🔄 Consistent Hashing
Distributed key assignment with minimal remapping
Overview
Consistent hashing maps keys to nodes on a virtual ring so that adding or removing a node only remaps ~K/N keys (K = total keys, N = nodes), unlike modular hashing which remaps almost everything. This makes it essential for distributed caches (Memcached), load balancers, and distributed databases (DynamoDB, Cassandra).
Key Concepts
- Hash Ring: Nodes and keys are hashed onto a circular space [0, MAX_INT). A key is assigned to the first node found clockwise from its position.
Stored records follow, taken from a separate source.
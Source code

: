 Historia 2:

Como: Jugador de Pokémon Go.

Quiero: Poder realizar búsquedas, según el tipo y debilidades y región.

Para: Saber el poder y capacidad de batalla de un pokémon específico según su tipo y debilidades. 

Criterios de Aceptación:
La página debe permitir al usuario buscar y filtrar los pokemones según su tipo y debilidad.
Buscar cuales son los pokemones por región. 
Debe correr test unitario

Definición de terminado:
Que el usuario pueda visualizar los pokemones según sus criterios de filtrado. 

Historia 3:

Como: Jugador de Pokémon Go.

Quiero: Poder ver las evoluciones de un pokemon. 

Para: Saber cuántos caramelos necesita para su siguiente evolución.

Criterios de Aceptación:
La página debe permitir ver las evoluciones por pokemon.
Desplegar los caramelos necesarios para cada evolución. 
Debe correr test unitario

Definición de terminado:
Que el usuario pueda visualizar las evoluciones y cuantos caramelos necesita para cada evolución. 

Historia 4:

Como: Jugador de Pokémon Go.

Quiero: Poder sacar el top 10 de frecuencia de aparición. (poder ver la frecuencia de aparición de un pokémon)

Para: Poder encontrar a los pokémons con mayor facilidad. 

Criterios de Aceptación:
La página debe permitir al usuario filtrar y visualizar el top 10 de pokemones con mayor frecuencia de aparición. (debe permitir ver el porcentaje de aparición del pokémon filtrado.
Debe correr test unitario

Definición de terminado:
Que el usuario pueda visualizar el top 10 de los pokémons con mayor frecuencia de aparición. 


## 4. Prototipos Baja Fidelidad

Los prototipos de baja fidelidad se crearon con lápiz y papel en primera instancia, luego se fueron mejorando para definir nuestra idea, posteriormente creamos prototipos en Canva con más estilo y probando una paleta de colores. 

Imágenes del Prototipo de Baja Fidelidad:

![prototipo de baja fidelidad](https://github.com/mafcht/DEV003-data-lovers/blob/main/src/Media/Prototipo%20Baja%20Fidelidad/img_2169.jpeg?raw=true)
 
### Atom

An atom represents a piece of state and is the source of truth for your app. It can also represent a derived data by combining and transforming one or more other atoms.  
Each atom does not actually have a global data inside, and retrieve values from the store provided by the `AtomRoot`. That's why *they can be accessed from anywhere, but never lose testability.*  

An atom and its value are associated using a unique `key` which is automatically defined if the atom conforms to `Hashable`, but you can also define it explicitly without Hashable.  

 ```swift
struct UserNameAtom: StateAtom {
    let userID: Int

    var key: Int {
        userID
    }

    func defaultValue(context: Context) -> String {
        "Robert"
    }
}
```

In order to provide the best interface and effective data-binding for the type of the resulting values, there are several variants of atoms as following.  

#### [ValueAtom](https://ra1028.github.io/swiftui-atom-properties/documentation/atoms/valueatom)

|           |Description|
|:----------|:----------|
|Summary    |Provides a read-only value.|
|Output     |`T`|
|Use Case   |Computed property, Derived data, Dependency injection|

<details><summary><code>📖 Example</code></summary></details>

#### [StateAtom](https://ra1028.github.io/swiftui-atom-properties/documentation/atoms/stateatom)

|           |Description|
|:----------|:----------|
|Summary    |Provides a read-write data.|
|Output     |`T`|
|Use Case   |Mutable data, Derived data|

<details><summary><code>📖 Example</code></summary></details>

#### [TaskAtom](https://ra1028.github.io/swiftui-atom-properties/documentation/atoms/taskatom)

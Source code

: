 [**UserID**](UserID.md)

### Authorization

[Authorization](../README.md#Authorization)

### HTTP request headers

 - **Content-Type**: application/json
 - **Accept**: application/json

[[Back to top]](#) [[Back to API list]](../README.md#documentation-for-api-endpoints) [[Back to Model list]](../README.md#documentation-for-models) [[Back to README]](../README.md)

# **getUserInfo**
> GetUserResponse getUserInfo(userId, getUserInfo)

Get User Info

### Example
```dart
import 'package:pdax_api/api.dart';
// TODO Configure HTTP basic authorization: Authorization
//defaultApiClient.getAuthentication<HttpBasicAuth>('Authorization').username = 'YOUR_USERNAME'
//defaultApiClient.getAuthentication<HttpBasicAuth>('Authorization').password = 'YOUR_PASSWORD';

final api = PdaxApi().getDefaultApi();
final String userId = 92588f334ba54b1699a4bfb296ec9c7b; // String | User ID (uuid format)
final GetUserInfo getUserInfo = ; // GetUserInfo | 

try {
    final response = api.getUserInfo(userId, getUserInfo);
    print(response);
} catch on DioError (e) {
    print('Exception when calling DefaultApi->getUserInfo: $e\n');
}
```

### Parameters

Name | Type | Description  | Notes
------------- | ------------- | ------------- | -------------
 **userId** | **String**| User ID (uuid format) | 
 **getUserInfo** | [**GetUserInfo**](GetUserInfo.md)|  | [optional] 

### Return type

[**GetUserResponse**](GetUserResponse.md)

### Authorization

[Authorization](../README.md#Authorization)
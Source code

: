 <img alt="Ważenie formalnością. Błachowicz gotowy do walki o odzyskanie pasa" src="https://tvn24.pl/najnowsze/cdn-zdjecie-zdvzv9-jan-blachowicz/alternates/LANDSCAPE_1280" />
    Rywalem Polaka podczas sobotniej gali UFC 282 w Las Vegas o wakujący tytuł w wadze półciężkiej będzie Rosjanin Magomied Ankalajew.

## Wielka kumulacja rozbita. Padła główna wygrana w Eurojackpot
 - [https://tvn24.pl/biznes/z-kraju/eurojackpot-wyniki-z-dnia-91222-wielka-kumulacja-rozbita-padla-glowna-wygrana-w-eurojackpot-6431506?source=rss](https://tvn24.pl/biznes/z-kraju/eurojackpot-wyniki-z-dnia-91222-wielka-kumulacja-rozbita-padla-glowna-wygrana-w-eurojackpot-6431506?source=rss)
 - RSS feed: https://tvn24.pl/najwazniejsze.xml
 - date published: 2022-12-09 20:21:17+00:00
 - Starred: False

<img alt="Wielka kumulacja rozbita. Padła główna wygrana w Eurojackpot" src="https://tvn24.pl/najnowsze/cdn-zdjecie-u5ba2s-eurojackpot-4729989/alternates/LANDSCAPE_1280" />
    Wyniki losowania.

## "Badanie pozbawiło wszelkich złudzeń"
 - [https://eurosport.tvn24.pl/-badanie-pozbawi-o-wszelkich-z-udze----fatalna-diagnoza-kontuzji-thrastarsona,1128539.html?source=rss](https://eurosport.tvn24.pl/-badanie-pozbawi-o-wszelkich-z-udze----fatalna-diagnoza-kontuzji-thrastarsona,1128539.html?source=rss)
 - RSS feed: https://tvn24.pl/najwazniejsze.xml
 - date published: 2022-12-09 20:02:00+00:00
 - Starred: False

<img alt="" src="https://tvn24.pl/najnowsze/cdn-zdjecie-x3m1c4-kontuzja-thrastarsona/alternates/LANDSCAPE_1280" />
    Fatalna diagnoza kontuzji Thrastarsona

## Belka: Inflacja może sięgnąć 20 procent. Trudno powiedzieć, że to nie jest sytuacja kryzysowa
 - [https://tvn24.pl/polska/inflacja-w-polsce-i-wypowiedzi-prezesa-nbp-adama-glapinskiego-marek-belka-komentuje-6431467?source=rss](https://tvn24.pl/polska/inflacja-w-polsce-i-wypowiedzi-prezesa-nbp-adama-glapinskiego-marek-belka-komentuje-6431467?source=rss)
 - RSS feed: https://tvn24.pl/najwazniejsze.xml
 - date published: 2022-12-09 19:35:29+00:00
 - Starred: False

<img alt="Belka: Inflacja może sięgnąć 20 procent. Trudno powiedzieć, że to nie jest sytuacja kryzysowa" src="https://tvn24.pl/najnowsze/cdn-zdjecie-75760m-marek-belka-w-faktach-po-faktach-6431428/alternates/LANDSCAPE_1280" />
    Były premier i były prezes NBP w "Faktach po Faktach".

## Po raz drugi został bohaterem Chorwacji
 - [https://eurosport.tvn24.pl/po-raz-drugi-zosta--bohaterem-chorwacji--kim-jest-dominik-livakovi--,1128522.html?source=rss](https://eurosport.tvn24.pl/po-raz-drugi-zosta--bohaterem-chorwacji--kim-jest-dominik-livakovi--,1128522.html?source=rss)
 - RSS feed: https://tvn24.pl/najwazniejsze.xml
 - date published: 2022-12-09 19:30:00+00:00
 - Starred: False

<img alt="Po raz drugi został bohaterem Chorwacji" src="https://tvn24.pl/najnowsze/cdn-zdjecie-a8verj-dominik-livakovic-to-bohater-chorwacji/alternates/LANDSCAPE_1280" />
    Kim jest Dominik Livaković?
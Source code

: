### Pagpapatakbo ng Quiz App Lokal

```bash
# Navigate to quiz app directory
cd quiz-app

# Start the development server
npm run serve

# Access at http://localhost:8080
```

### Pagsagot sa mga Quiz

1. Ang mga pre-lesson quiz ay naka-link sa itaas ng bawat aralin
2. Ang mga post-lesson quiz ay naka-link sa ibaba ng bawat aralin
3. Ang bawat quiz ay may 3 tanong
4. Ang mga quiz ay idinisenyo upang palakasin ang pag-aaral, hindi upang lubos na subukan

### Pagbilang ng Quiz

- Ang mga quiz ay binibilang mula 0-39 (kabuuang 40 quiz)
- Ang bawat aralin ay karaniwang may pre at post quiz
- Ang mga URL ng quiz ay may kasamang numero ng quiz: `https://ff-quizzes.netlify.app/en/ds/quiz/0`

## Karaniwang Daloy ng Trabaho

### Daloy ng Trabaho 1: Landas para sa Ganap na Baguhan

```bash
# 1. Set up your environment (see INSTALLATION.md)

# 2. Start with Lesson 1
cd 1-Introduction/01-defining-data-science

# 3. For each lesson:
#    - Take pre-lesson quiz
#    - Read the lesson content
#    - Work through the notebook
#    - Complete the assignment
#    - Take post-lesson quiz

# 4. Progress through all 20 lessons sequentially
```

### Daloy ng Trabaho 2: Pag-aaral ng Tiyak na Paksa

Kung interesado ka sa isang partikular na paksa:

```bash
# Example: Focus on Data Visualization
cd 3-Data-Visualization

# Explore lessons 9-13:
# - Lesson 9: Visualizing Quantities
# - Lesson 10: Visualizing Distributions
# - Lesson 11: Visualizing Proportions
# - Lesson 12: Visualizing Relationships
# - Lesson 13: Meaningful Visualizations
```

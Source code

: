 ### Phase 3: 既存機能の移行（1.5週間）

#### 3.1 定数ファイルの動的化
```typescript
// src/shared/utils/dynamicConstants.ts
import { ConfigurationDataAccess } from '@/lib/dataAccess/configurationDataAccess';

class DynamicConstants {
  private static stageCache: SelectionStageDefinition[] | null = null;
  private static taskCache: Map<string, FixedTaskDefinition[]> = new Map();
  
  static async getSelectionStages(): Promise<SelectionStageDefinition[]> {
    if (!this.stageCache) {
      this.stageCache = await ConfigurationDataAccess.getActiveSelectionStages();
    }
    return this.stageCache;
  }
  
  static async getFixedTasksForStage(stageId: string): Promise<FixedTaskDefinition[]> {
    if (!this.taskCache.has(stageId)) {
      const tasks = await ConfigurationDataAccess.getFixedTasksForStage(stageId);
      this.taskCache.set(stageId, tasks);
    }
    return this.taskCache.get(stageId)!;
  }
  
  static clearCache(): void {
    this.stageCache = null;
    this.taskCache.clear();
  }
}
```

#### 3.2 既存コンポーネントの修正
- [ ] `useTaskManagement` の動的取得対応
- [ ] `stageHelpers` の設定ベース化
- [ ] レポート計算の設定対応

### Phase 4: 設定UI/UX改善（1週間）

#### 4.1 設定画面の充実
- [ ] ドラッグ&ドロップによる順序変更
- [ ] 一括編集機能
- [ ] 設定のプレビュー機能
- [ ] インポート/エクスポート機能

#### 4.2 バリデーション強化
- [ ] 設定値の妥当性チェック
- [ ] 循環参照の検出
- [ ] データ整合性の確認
- Virtual Nodes (vnodes): Each physical node gets multiple positions on the ring for better load balance. 150 vnodes/node gives ~5% std deviation.
- Minimal Disruption: Adding a node remaps only ~1/N of keys. Removing a node remaps only the keys it owned.
API
| Function | Description |
|---|---|
create ~vnodes:150 () | Empty ring with given vnode count |
add_node t "server-A" | Add a physical node |
remove_node t "server-A" | Remove a node |
lookup t "my-key" | Find owning node for a key |
distribution t keys | Key count per node |
balance_score t keys | Std deviation of distribution |
remapping_impact t keys node | Simulate adding a node |
Example Output
Consistent Hash Ring: 3 nodes, 150 vnodes/node, 450 ring points
Nodes: server-A, server-B, server-C
Key assignments:
user:1001 -> server-B
session:abc -> server-A
cache:homepage -> server-C
Distribution of 10,000 keys across 3 nodes:
server-A : 3412 keys (34.1%)
server-B : 3287 keys (32.9%)
server-C : 3301 keys (33.0%)
Std deviation: 53.3
Adding node 'server-D': 2489/10000 keys remapped (24.9%)
Complexity
| Operation | Time |
|---|---|
| lookup | O(V·N) where V=vnodes, N=nodes |
| add_node | O(V·N) — insert V points into sorted list |
| remove_node | O(V·N) — filter ring |
For production use, replace the sorted list with a balanced BST for O(log(V·N)) lookup.
Real-World Uses
- Amazon DynamoDB — partition key routing
- Apache Cassandra — token ring partitioning
- Memcached — client-side consistent hashing
- Akamai CDN — originally invented for this (Karger et al., 1997)